En segundo lugar, Dios se ha revelado de manera perfecta y definitiva en el Verbo encarnado, es decir Jesús de Nazaret, de tal modo que desde la encarnación, el rostro del Padre solo puede ser mirado en el del Hijo: “¿Tanto tiempo me has visto, Felipe y dices muéstranos al Padre?” De aquí se sigue que toda teología para ser cristiana tiene que ser cristología, es decir que de Dios solo puede decirse lo que en el Hijo se revela. En el rabino galileo (y éste es el escándalo mayúsculo del cristianismo) no se “oculta” Dios, es él quien habla, cura, camina, expulsa demonios y llora por su amigo muerto, solo que lo hace encarnado. Pero esto no significa una renuncia a lo divino, un abandono “temporal” de su divinidad para ser solamente un hombre, pero si significa que se ha hecho historia y contingencia, precariedad y posibilidad de equivocarse (a nivel de todo lo que implica un necesario conocimiento humano, no me refiero a la esencia del proyecto de la salvación), renuncia al conocimiento inmediato de todo lo real para abrazar el fatigoso proceso cognoscitivo mediante el cual el hombre se va conociendo a sí mismo. A esto se le llama “abajamiento”, “anonadamiento”, “kénosis”, “hacerse en todo semejante a los hombres menos en el pecado”. La encarnación va en serio, no es una charada ni una tomadura de pelo, el Hijo ha asumido una condición única en la que sin dejar de ser de naturaleza divina es también de naturaleza humana. Resulta evidente que bajo esta perspectiva no es necesario optar excluyentemente por una u otra naturaleza del Verbo encarnado. Resulta claro que tanto el P. Sobrino (y con él toda una escuela teológica) como la Congregación parten del mismo erróneo presupuesto: Una determinada concepción filosófica de Dios que es producto de la disertación de la mente humana y no del dato revelado y así las cosas, es imposible conciliar ambas posturas y la censura por parte de quien detenta el poder es la consecuencia lógica.

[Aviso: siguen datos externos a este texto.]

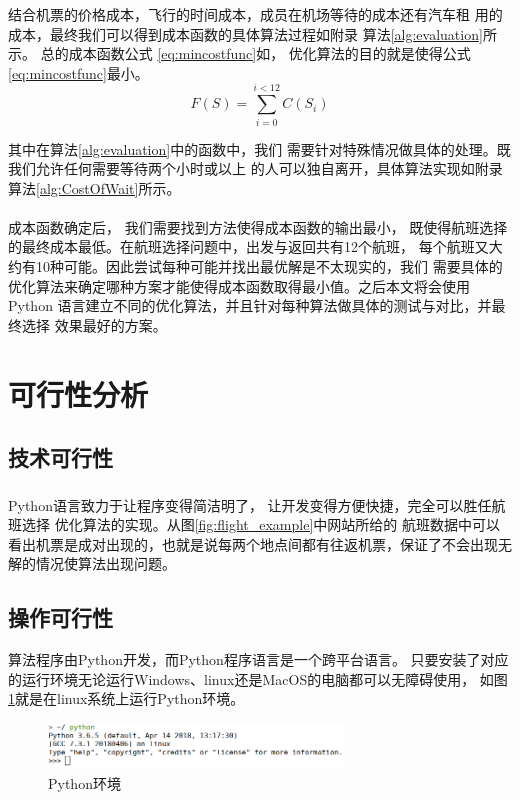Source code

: \documentclass[fontset=fandol,a4paper,zihao=5]{ctexart}
\newcommand{\upcite}[1]{\textsuperscript{\textsuperscript{\cite{#1}}}}
\renewcommand{\eqref}[1]{公式 \ref{#1}}
\begin{document}
			结合机票的价格成本，飞行的时间成本，成员在机场等待的成本还有汽车租
            用的成本，最终我们可以得到成本函数的具体算法过程如附录
            算法\ref{alg:evaluation}所示。
            总的成本函数\eqref{eq:mincostfunc}如，
            优化算法的目的就是使得\eqref{eq:mincostfunc}最小。
			\begin{equation}
                F(S)=\sum_{i=0}^{i<12}C(S_{i})
                \label{eq:mincostfunc}
			\end{equation}
		
			其中在算法\ref{alg:evaluation}中的函数中，我们
            需要针对特殊情况做具体的处理。既我们允许任何需要等待两个小时或以上
            的人可以独自离开，具体算法实现如附录算法\ref{alg:CostOfWait}所示。
		
		成本函数确定后，
        我们需要找到方法使得成本函数的输出最小\upcite{陈冬芳2005全局最优化算法及其应用}，
        既使得航班选择的最终成本最低。在航班选择问题中，出发与返回共有12个航班，
        每个航班又大约有10种可能。因此尝试每种可能并找出最优解是不太现实的，我们
        需要具体的优化算法来确定哪种方案才能使得成本函数取得最小值。之后本文将会使用Python
        语言建立不同的优化算法，并且针对每种算法做具体的测试与对比，并最终选择 
        效果最好的方案。
	\section{可行性分析}
		\subsection{技术可行性}
			Python语言致力于让程序变得简洁明了，
            让开发变得方便快捷\upcite{Oliphant2007Python}，完全可以胜任航班选择
            优化算法的实现。从图\ref{fig:flight_example}中网站所给的
            航班数据中可以看出机票是成对出现的，也就是说每两个地点间都有往返机票，保证了不会出现无解的情况使算法出现问题。
		\subsection{操作可行性}
			算法程序由Python开发，而Python程序语言是一个跨平台语言。
            只要安装了对应的运行环境无论运行Windows、linux还是MacOS的电脑都可以无障碍使用，
            如图\ref{fig:linux_python}就是在linux系统上运行Python环境。
            \begin{figure}[!h]
                \centering
                \includegraphics[width=0.7\textwidth]{pic/linux_python.png}
                \caption{\label{fig:linux_python}Python环境}
            \end{figure}
\end{document}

Todo lo anterior sirva como presupuesto para entender la postura teológica que propongo: Para hacer justicia al dogma cristológico de la hipóstasis (unión perfecta y sin división de las dos naturalezas en la única persona del Verbo) no puede preferirse (a no ser por motivos metodológicos en la catequesis) ni la divinidad ni la humanidad, ambas se iluminan mutuamente, de modo que la divinidad se entiende como encarnada y la humanidad se entiende como divinizada. Esto también tiene repercusiones en la espiritualidad cristiana y no solo en el nivel meramente de la intelectualidad del dogma.

En el fondo, optar por reducir a Jesús a su humanidad (aunque no se haga doctrinalmente, si que es muy común hacerlo en la práctica de la fe) significa para muchos cristianos “acercar” a Jesús, hacerlo más accesible y por lo tanto facilitar el discipulado: “Si es un hombre como yo, entonces puedo seguirlo, entonces es posible el Evangelio”. Sin embargo, creo que si consideramos en serio la encarnación, entonces no es necesario renunciar o demeritar la divinidad de Jesús. El divino Maestro nos salva tanto por su humanidad (todos los hombres somos asumidos en su naturaleza humana) como por su divinidad (solo Dios puede salvar). El discípulo puede seguir a Jesús tanto porque es un hombre (y sus gestas son humanas y por lo tanto realizables por los hombres) como porque solo Dios puede capacitar al hombre para abrazar la propuesta evangélica y asociarse a la economía salvífica del Padre.